Am 23. März 2022 spielte Arsenal gegen Wolfsburg in der Champions League. Königsklasse, hochkarätiger Gegner - alles war angerichtet für einen großen Abend. Aber nur 5.018 Zuschauer sahen das 1:1 gegen den VfL. Die allermeisten Ränge des großen Stadions blieben leer. Ein Spiel unter der Woche, späte Anstoßzeit - es gab Erklärungen für die mittelmäßige Zuschauerzahl.
Aber ein Jahr später sah das Stadion ganz anders aus: In einer sehr ähnlichen Konstellation - gleicher Gegner, gleiches Turnier, K.o.-Phase - kamen mehr als 60.000 Fans ins Emirates. Ausverkauft! Sie sahen ein packendes Spiel mit einem dramatischen Ende - Wolfsburg machte in der letzten Minute der Nachspielzeit das 3:2.
Der Traum der Champions League war vorbei. Aber die Zuschauerzahl und vor allem die grandiose Stimmung im Emirates bleiben in Erinnerung. Zu oft wirkt es bei Spielen der Frauen im großen Stadion so, als wären sie nur zu Gast. Gegen Wolfsburg aber stand das ganze Stadion hinter den Frauen, die Stimmung ebenso gut wie bei den Männern. Wenige Jahre zuvor wurde das Emirates noch als "The Library", die Bibliothek, verspottet. Wer im Stadion war, hatte aber eher das Gefühl, selbst an einer Geschichte mitzuschreiben.
An einer Erfolgsgeschichte: Das Spiel gegen Wolfsburg war keine Ausnahmeerscheinung. In der Saison 2022/23 kamen auch in der Liga dreimal mehr als 40.000 Zuschauer. Damit war Arsenal nun an allen fünf meistbesuchten Spielen der Liga beteiligt. Diese Saison soll der Trend weiter nach oben gehen: Nach dem Auftakt gegen Liverpool sollen vier weitere Spiele der englischen Liga im Emirates ausgetragen werden.
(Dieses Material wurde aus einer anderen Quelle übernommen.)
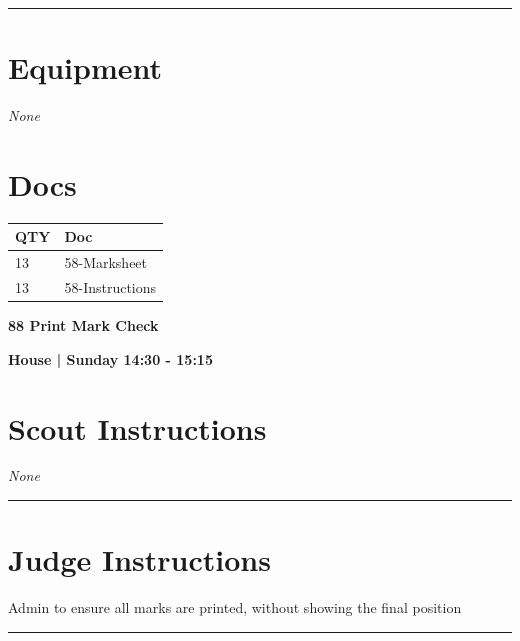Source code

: \documentclass[10pt]{article}
\newcommand{\newtitle}[1]{\begin{center}{\Huge\bfseries #1 }\\ \vspace{5mm}\end{center}}
\newcommand{\newsubtitle}[1]{\begin{center}{\color{grey}\Large\bfseries #1 }\\ \vspace{5mm}\end{center}}
\begin{document}
			\vspace{0.5cm}
	\hrule
	\vspace{0.5cm}

	\begin{multicols}{2}

		\section*{\faWrench \: Equipment}

				\textit{None}
		
		\vfill\null
		\columnbreak

			\section*{\faFile \: Docs}
		 	\begin{center}
			\begin{tabular}{p{2cm}p{4cm}}

			\textbf{QTY} & \textbf{Doc} \\\toprule
										13&58-Marksheet\\\midrule
										13&58-Instructions\\\midrule
							\end{tabular}
			\end{center}
	

		\vfill\null

		\end{multicols}



	\vspace{1cm}


	\clearpage
		\newtitle{88 Print Mark Check }
	\newsubtitle{House | Sunday 14:30 - 15:15}
		\setcounter{section}{87}
	\section*{Scout Instructions}
		\textit{None}
	
	\vspace{0.5cm}
	\hrule
	\vspace{0.5cm}

		\section*{Judge Instructions}
		Admin to ensure all marks are printed, without showing the final position
\vspace{0.5cm}
	\hrule
	\vspace{0.5cm}
\end{document}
Der Aufschwung kam recht schnell und überraschend: 2022 kamen etwa zum Viertelfinale gegen Manchester United nur 825 Zuschauer. Inzwischen ist das unvorstellbar - in kürzester Zeit hat sich eine treue Fangemeinde gebildet, die im 5.000 Plätze fassenden Meadow Park für ein volles Haus sorgt. Und auch die Stimmung hat sich komplett geändert. Während vor einigen Jahren bis auf sporadische Gesänge noch wenig los war, singen die Fans nun fast ununterbrochen.
Klar: Der Weg nach oben war nicht linear, und auch diese Saison wird es wohl Ausreißer nach unten geben - wenn etwa die Männer gleichzeitig spielen und der Gegner eher unattraktiv ist. Trotzdem lohnt es sich, einen Blick auf die Gründe dieses Erfolges zu werfen. Auch deutsche Klubs können aus den Zuschauerzahlen von Arsenal oder Barcelona etwas lernen.
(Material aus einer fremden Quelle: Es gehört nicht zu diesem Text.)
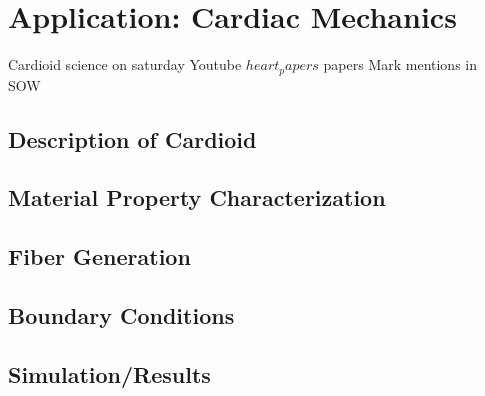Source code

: \chapter{Application: Cardiac Mechanics}
%

Cardioid science on saturday Youtube
$heart_papers$
papers Mark mentions in SOW

\section{Description of Cardioid}
\label{Description of Cardioid}

\section{Material Property Characterization}
\label{Material Property Characterization}

\section{Fiber Generation}
\label{Simulation}

\section{Boundary Conditions}
\label{Boundary Conditions}

\section{Simulation/Results}
\label{Simulation/Results}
Der erste Anhaltspunkt könnte die reine Attraktivität des Fußballs in London sein. Keine Frage: Arsenal ist ein erfolgreicher Klub. Die Gunners waren lange Pioniere im Frauenfußball und dominierten die englische Liga, erst ab 2010 gab es ernsthafte Konkurrenz. Aber als noch Sieg um Sieg eingefahren wurde, waren die Zuschauerzahlen noch nicht vergleichbar. Ebenso wenig, als Arsenal 2019 eine erfolgreiche Saison spielte und Meister wurde.
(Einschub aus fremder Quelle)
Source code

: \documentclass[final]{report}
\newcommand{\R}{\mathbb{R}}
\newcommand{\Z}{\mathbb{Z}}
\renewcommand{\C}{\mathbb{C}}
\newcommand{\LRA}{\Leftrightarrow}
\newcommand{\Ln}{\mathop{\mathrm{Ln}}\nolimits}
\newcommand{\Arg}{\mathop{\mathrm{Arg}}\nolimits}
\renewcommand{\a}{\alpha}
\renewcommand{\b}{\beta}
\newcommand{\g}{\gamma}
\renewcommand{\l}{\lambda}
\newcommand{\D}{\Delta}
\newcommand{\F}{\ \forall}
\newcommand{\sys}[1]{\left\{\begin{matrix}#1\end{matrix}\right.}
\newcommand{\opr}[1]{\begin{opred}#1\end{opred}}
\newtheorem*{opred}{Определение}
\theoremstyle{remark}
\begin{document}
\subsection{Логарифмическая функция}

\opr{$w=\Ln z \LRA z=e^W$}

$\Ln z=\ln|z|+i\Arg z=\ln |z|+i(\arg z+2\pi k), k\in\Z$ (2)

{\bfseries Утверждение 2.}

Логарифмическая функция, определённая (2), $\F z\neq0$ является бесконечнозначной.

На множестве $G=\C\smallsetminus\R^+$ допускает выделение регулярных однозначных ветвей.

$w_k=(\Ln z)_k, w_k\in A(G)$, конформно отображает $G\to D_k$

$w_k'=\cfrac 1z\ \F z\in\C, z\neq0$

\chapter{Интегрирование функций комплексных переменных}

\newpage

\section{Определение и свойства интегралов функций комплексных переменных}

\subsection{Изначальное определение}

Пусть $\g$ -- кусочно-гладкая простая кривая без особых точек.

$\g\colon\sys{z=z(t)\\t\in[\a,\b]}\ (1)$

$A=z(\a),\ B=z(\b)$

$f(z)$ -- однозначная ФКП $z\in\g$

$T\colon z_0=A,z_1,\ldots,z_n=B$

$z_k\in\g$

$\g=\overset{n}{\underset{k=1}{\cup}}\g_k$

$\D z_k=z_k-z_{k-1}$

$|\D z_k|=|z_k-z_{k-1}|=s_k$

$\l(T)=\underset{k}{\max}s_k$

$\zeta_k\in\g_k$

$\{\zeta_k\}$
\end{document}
Inzwischen ist es anders herum - weniger sportlicher Erfolg, mehr Fans: Chelsea ist die Nummer eins in England, gewann viermal hintereinander die Liga. Arsenal fuhr dagegen seit 2019 nur einen Titel ein, den Conti Cup im letzten Jahr. Das heißt nicht, dass sie abgeschlagen waren - der Kampf um den Titel entschied sich oft erst am letzten Spieltag, und in der Champions League lieferte Arsenal einige gute Spiele ab.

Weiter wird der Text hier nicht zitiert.